Hablando de líneas, es a través de ellas que el escritor lagunero, nacido en 1978, decide hacerse un selfie. De líneas, de rayas, de orugas albinas, de anfetas, Artanes, Tafiles, hielito de mango, peyote, ayahuesca, tachas, ácidos, base, piedras y hasta agua celeste. Si quieres un diccionario de la droga en México, aquí hay un manual, pero además con usos, costumbres, hasta anotaciones históricas y precios. La coca antes y después de la entrada de los Zetas en Torreón, por ejemplo.
Carlos, se droga y se droga mucho. Como él mismo se describe, “es un atascado.”
Me avoracé. Como siempre me ocurre. Comencé a meterme una anfeta al día. Así como la gente se bebe un café por la mañana, yo me puchaba un Artane o un Rebote.
La primera vez que fui a la Feria de Guadalajara, en 2010, salí con sus dos libros en mano. La Biblia Vaquera y La Marrana Negra de la Literatura Rosa. Me lo habían recomendado como lo nuevo –que valía la pena– de la literatura mexicana. Yo estaba por publicar Apenas Marta y fue un alivio encontrar éste escritor, norteño como yo, pocho, simpático y atrevido. Atrevido en ambas de sus acepciones: tanto valiente como bravo. De pronto era posible en la literatura mexicana, tan rimbombante, aspiracionista y colonial, publicar un libro con la palabra: cuitear. Del verbo to quit, en inglés. Cuyo significado es: dejar la droga. Ej. Quiero cuitear pero no puedo. El protagonista, Tino, también asesina a la mamá ciega, pero esa es otra historia.
Algunos años después lo conocí, y el bad boy de la liteartura mexicana, me pareció amable, caballeroso, hasta tierno. Tiene unos ojos negros inteligentes que suele cubrir con anteojo obscuro para cumplir con su facha de gangster. Sí, a veces llega y te dice “ya me metí dos tachas.” Pero yo siempre lo he visto enterito y de hecho, esa es una de sus proezas, dentro de su voracidad pantagruelesca, se sabe moderar. Nunca, por ejemplo, se ha picado –inyectado heroína–, dado su historial. eso es de una moderación bárbara. Nos volvimos amigos por nuestra afición a la música, al tenis, a la buena literatura y a la comida. No necesariamente en ese orden. Aunque yo tiendo hacia la salud en medida proporcional de lo que él tiende a los estupefacientes. Yo no tomo ni una diet coke porque temo sus efectos nocivos. Sí bebo, pero mientras Carlos se toma 40 cervezas en un día –y ese fue un record que ya rompió–, yo trato de que no se me pasen las copas. Además tuvimos un gran amigo en común: Sergio González Rodríguez.

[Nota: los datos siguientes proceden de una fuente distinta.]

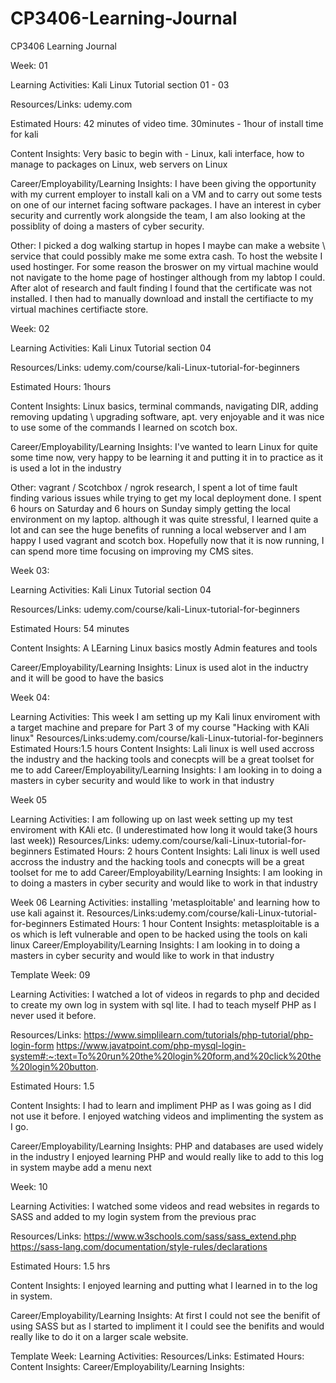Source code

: # CP3406-Learning-Journal
CP3406 Learning Journal


Week: 01

Learning Activities: Kali Linux Tutorial section 01 - 03

Resources/Links: udemy.com 

Estimated Hours: 42 minutes of video time. 30minutes - 1hour of install time for kali

Content Insights:  Very basic to begin with - Linux, kali interface, how to manage to packages on Linux, web servers on Linux

Career/Employability/Learning Insights: I have been giving the opportunity with my current employer to install kali on a VM and to carry out some tests on one of our internet facing software packages. I have an interest in cyber security and currently work alongside the team, I am also looking at the possiblity of doing a masters of cyber security.  

Other: I picked a dog walking startup in hopes I maybe can make a website \ service that could possibly make me some extra cash. To host the website I used hostinger. For some reason the broswer on my virtual machine would not navigate to the home page of hostinger although from my labtop I could. After alot of research and fault finding I found that the certificate was not installed. I then had to manually download and install the certifiacte to my virtual machines certifiacte store. 




Week: 02

Learning Activities: Kali Linux Tutorial section 04

Resources/Links: udemy.com/course/kali-Linux-tutorial-for-beginners

Estimated Hours: 1hours

Content Insights: Linux basics, terminal commands, navigating DIR, adding removing updating \ upgrading software, apt. very enjoyable and it was nice to use some of the commands I learned on scotch box.

Career/Employability/Learning Insights: I've wanted to learn Linux for quite some time now, very happy to be learning it and putting it in to practice as it is used a lot in the industry

Other: vagrant / Scotchbox / ngrok research, I spent a lot of time fault finding various issues while trying to get my local deployment done. I spent 6 hours on Saturday and 6 hours on Sunday simply getting the local environment on my laptop. although it was quite stressful, I learned quite a lot and can see the huge benefits of running a local webserver and I am happy I used vagrant and scotch box. Hopefully now that it is now running, I can spend more time focusing on improving my CMS sites.


Week 03:

Learning Activities: Kali Linux Tutorial section 04

Resources/Links: udemy.com/course/kali-Linux-tutorial-for-beginners

Estimated Hours: 54 minutes


Content Insights: A LEarning Linux basics  mostly Admin features and tools

Career/Employability/Learning Insights: Linux is used alot in the inductry and it will be good to have the basics



Week 04:

Learning Activities: This week I am setting up my Kali linux enviroment with a target machine and prepare for Part 3 of my course "Hacking with KAli linux"
Resources/Links:udemy.com/course/kali-Linux-tutorial-for-beginners
Estimated Hours:1.5 hours
Content Insights: Lali linux is well used accross the industry and the hacking tools and conecpts will be a great toolset for me to add 
Career/Employability/Learning Insights: I am looking in to doing a masters in cyber security and would like to work in that industry

Week 05

Learning Activities: I am following up on last week setting up my test enviroment with KAli etc. (I underestimated how long it would take(3 hours last week))
Resources/Links: udemy.com/course/kali-Linux-tutorial-for-beginners
Estimated Hours: 2 hours
Content Insights: Lali linux is well used accross the industry and the hacking tools and conecpts will be a great toolset for me to add 
Career/Employability/Learning Insights: I am looking in to doing a masters in cyber security and would like to work in that industry

Week 06
Learning Activities: installing 'metasploitable' and learning how to use kali against it.
Resources/Links:udemy.com/course/kali-Linux-tutorial-for-beginners
Estimated Hours: 1 hour
Content Insights: metasploitable is a os which is left vulnerable and open to be hacked using the tools on kali linux
Career/Employability/Learning Insights: I am looking in to doing a masters in cyber security and would like to work in that industry 

Template
Week: 09

Learning Activities:  I watched a lot of videos in regards to php and decided to create my own log in system with sql lite. I had to teach myself PHP as I never used it before.

Resources/Links: https://www.simplilearn.com/tutorials/php-tutorial/php-login-form https://www.javatpoint.com/php-mysql-login-system#:~:text=To%20run%20the%20login%20form,and%20click%20the%20login%20button.

Estimated Hours: 1.5

Content Insights: I had to learn and impliment PHP as I was going as I did not use it before. I enjoyed watching videos and implimenting the system as I go.

Career/Employability/Learning Insights: PHP and databases are used widely in the industry I enjoyed learning PHP and would really like to add to this log in system maybe add a menu next


Week: 10 

Learning Activities: I watched some videos and read websites in regards to SASS and added to my login system from the previous prac 

Resources/Links: https://www.w3schools.com/sass/sass_extend.php https://sass-lang.com/documentation/style-rules/declarations

Estimated Hours: 1.5 hrs

Content Insights: I enjoyed learning and putting what I learned in to the log in system.

Career/Employability/Learning Insights: At first I could not see the benifit of using SASS but as I started to impliment it I could see the benifits and would really like to do it on a larger scale website.

Template
Week:
Learning Activities:
Resources/Links:
Estimated Hours:
Content Insights:
Career/Employability/Learning Insights:

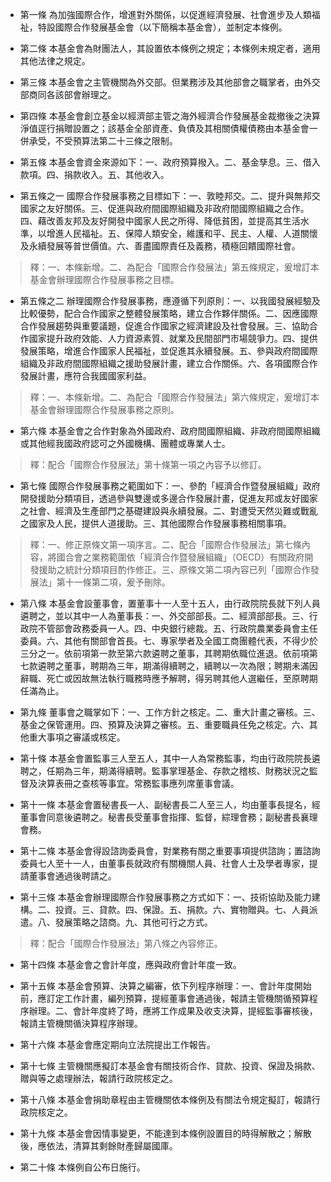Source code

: * 第一條 為加強國際合作，增進對外關係，以促進經濟發展、社會進步及人類福祉，特設國際合作發展基金會（以下簡稱本基金會），並制定本條例。

* 第二條 本基金會為財團法人，其設置依本條例之規定；本條例未規定者，適用其他法律之規定。

* 第三條 本基金會之主管機關為外交部。但業務涉及其他部會之職掌者，由外交部商同各該部會辦理之。

* 第四條 本基金會創立基金以經濟部主管之海外經濟合作發展基金裁撤後之決算淨值逕行捐贈設置之；該基金全部資產、負債及其相關債權債務由本基金會一併承受，不受預算法第二十三條之限制。

* 第五條 本基金會資金來源如下：一、政府預算撥入。二、基金孳息。三、借入款項。四、捐款收入。五、其他收入。

* 第五條之一 國際合作發展事務之目標如下：一、敦睦邦交。二、提升與無邦交國家之友好關係。三、促進與政府間國際組織及非政府間國際組織之合作。四、藉改善友邦及友好開發中國家人民之所得、降低貧困，並提高其生活水準，以增進人民福祉。五、保障人類安全，維護和平、民主、人權、人道關懷及永續發展等普世價值。六、善盡國際責任及義務，積極回饋國際社會。

> 釋：一、本條新增。二、為配合「國際合作發展法」第五條規定，爰增訂本基金會辦理國際合作發展事務之目標。

* 第五條之二 辦理國際合作發展事務，應遵循下列原則：一、以我國發展經驗及比較優勢，配合合作國家之整體發展策略，建立合作夥伴關係。二、因應國際合作發展趨勢與重要議題，促進合作國家之經濟建設及社會發展。三、協助合作國家提升政府效能、人力資源素質、就業及民間部門市場競爭力。四、提供發展策略，增進合作國家人民福祉，並促進其永續發展。五、參與政府間國際組織及非政府間國際組織之援助發展計畫，建立合作關係。六、各項國際合作發展計畫，應符合我國國家利益。

> 釋：一、本條新增。二、為配合「國際合作發展法」第六條規定，爰增訂本基金會辦理國際合作發展事務之原則。

* 第六條 本基金會之合作對象為外國政府、政府間國際組織、非政府間國際組織或其他經我國政府認可之外國機構、團體或專業人士。

> 釋：配合「國際合作發展法」第十條第一項之內容予以修訂。

* 第七條 國際合作發展事務之範圍如下：一、參酌「經濟合作暨發展組織」政府開發援助分類項目，透過參與雙邊或多邊合作發展計畫，促進友邦或友好國家之社會、經濟及生產部門之基礎建設與永續發展。二、對遭受天然災難或戰亂之國家及人民，提供人道援助。三、其他國際合作發展事務相關事項。

> 釋：一、修正原條文第一項序言。二、配合「國際合作發展法」第七條內容，將國合會之業務範圍依「經濟合作暨發展組織」（OECD）有關政府開發援助之統計分類項目酌作修正。三、原條文第二項內容已列「國際合作發展法」第十一條第二項，爰予刪除。

* 第八條 本基金會設董事會，置董事十一人至十五人，由行政院院長就下列人員遴聘之，並以其中一人為董事長：一、外交部部長。二、經濟部部長。三、行政院不管部會政務委員一人。四、中央銀行總裁。五、行政院農業委員會主任委員。六、其他有關部會首長。七、專家學者及全國工商團體代表，不得少於三分之一。依前項第一款至第六款遴聘之董事，其聘期依職位進退。依前項第七款遴聘之董事，聘期為三年，期滿得續聘之，續聘以一次為限；聘期未滿因辭職、死亡或因故無法執行職務時應予解聘，得另聘其他人選繼任，至原聘期任滿為止。

* 第九條 董事會之職掌如下：一、工作方針之核定。二、重大計畫之審核。三、基金之保管運用。四、預算及決算之審核。五、重要職員任免之核定。六、其他重大事項之審議或核定。

* 第十條 本基金會置監事三人至五人，其中一人為常務監事，均由行政院院長遴聘之，任期為三年，期滿得續聘。監事掌理基金、存款之稽核、財務狀況之監督及決算表冊之查核等事宜。常務監事應列席董事會議。

* 第十一條 本基金會置秘書長一人、副秘書長二人至三人，均由董事長提名，經董事會同意後遴聘之。秘書長受董事會指揮、監督，綜理會務；副秘書長襄理會務。

* 第十二條 本基金會得設諮詢委員會，對業務有關之重要事項提供諮詢；置諮詢委員七人至十一人，由董事長就政府有關機關人員、社會人士及學者專家，提請董事會通過後聘請之。

* 第十三條 本基金會辦理國際合作發展事務之方式如下：一、技術協助及能力建構。二、投資。三、貸款。四、保證。五、捐款。六、實物贈與。七、人員派遣。八、發展策略之諮商。九、其他可行之方式。

> 釋：配合「國際合作發展法」第八條之內容修正。

* 第十四條 本基金會之會計年度，應與政府會計年度一致。

* 第十五條 本基金會預算、決算之編審，依下列程序辦理：一、會計年度開始前，應訂定工作計畫，編列預算，提經董事會通過後，報請主管機關循預算程序辦理。二、會計年度終了時，應將工作成果及收支決算，提經監事審核後，報請主管機關循決算程序辦理。

* 第十六條 本基金會應定期向立法院提出工作報告。

* 第十七條 主管機關應擬訂本基金會有關技術合作、貸款、投資、保證及捐款、贈與等之處理辦法，報請行政院核定之。

* 第十八條 本基金會捐助章程由主管機關依本條例及有關法令規定擬訂，報請行政院核定之。

* 第十九條 本基金會因情事變更，不能達到本條例設置目的時得解散之；解散後，應依法，清算其剩餘財產歸屬國庫。

* 第二十條 本條例自公布日施行。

En realidad, he pasado pocas horas con Carlos. Lo conozco más como lectora de sus crónicas. Es para mí una especie de antropólogo que tiene acceso a lugares donde yo no puedo ir. El mejor table de Tijuana, por ejemplo. Sabía que era “de extracción humilde” porque en alguna de sus crónicas describe haber crecido sin aire acondicionado y sin agua caliente. No sabía que casi había crecido sin techo.
La casa, un cuartucho donde vivía, goteaba. En temporada de lluvia amarrábamos un plástico enorme a los cuatro extremos del techo. Agujerábamos el hule por el centro y debajo colocábamos un bote, entre el ventilador y la tele.” Tampoco sabía que alguna vez fue uno de esos niños que venden chicles. “Vendí chicles a los ocho años por instrucciones de mi abuela.
“No pretendo ser víctima de mi propia exageración, pero corrí con la suerte de nacer en el barrio indicado.” Conseguir droga era fácil y Carlos nos lleva por sus pininos, que siendo Carlos, son pasos gigantes.
Si alguien me hubiera dicho que mi primo El Pitufo que también era primo de La Peineta, desaparecería no lo hubiera creído. Que los Lozano, unos morros del barrio, se conectaban a través del Grande con el Chapo; que Mundo sería calcinado en su taxi; tampoco lo habría tomado en serio.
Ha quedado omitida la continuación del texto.